*** Opening Extracted material ***
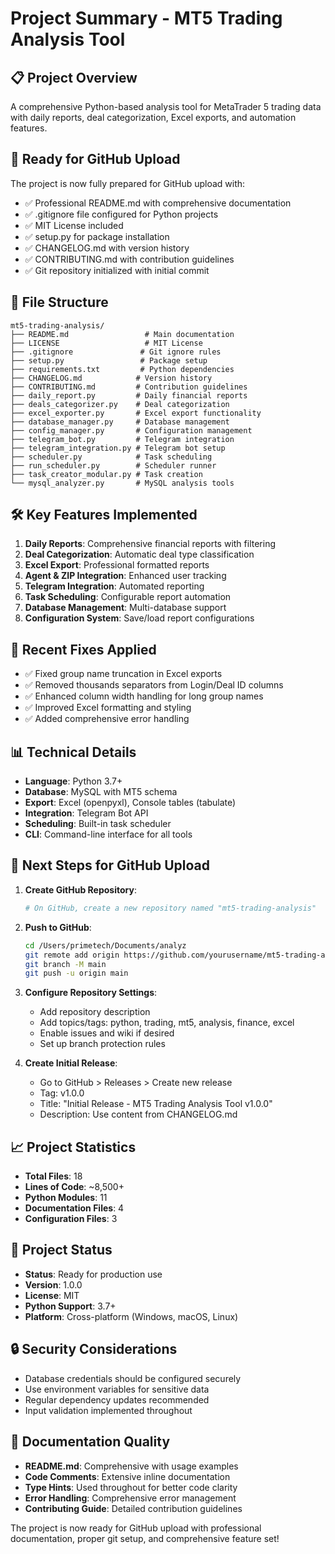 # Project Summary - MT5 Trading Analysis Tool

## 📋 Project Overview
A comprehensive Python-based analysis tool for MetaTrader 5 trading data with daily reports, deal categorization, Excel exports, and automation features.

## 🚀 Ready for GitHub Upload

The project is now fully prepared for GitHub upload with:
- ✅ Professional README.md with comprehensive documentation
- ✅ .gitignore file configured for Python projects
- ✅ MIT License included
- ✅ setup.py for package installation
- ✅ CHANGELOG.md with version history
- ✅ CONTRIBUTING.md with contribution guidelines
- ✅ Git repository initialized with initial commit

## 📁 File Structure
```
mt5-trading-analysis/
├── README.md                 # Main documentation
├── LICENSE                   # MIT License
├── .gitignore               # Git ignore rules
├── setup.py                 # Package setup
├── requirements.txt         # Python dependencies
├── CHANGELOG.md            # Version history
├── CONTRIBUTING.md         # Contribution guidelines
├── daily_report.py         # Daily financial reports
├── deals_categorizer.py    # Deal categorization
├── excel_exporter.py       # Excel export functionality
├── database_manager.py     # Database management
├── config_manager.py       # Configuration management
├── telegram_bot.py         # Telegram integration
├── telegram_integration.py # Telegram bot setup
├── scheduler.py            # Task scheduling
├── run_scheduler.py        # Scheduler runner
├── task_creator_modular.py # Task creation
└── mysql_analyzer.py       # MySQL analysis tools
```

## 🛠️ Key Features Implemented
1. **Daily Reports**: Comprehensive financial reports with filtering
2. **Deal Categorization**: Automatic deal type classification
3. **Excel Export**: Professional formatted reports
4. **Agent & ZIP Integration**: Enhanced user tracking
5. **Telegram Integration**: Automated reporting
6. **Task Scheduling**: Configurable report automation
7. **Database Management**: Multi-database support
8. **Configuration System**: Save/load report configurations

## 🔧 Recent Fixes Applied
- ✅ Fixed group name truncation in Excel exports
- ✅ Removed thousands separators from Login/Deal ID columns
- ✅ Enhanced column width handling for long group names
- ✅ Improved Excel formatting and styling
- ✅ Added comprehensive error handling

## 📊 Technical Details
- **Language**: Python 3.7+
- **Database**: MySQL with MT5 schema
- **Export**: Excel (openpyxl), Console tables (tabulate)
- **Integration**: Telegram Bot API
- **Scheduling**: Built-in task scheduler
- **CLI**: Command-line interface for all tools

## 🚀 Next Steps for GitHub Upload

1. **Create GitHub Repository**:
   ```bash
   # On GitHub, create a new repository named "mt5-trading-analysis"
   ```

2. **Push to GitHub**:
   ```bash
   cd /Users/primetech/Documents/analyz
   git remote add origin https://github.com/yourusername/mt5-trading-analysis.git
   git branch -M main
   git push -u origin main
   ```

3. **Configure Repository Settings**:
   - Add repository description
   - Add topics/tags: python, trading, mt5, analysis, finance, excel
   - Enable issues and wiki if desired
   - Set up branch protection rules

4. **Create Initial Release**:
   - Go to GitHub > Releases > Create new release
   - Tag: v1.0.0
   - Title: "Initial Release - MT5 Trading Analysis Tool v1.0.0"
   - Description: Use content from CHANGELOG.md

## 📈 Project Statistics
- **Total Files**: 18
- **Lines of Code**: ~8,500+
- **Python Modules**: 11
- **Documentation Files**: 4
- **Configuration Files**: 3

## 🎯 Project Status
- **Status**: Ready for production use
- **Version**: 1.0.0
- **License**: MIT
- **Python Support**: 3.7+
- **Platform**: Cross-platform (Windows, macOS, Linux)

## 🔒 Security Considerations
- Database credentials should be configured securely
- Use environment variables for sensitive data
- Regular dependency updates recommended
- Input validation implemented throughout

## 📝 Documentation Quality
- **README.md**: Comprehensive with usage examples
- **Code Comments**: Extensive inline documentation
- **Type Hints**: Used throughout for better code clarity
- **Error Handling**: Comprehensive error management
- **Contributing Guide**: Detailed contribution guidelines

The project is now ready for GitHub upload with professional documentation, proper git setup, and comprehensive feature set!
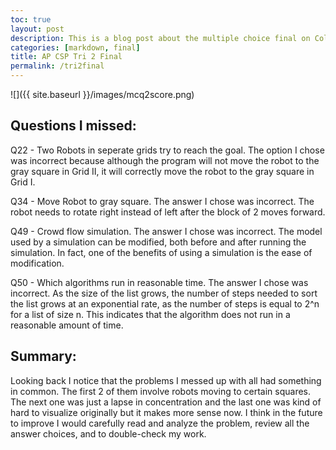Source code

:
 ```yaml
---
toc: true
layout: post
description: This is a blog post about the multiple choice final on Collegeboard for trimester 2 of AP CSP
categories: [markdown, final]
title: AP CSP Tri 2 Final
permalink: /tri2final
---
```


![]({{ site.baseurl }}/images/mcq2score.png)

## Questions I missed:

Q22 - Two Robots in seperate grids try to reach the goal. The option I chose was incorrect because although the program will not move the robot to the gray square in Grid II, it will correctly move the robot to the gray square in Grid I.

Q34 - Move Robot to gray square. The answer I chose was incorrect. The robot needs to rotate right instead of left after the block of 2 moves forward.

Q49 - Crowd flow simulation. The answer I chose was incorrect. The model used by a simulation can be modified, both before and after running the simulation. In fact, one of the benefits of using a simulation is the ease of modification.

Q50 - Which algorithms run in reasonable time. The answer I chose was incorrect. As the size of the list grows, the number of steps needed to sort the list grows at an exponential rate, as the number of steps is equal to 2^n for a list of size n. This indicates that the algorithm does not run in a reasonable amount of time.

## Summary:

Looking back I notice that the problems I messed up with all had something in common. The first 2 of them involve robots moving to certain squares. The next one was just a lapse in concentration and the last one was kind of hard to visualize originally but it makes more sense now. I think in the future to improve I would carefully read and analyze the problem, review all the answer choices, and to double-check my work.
*** Closing Extracted material ***
Task objective
If a line holds the string "Status", it counts; please state how many such lines there are in the data, with nothing more.

Your solution
2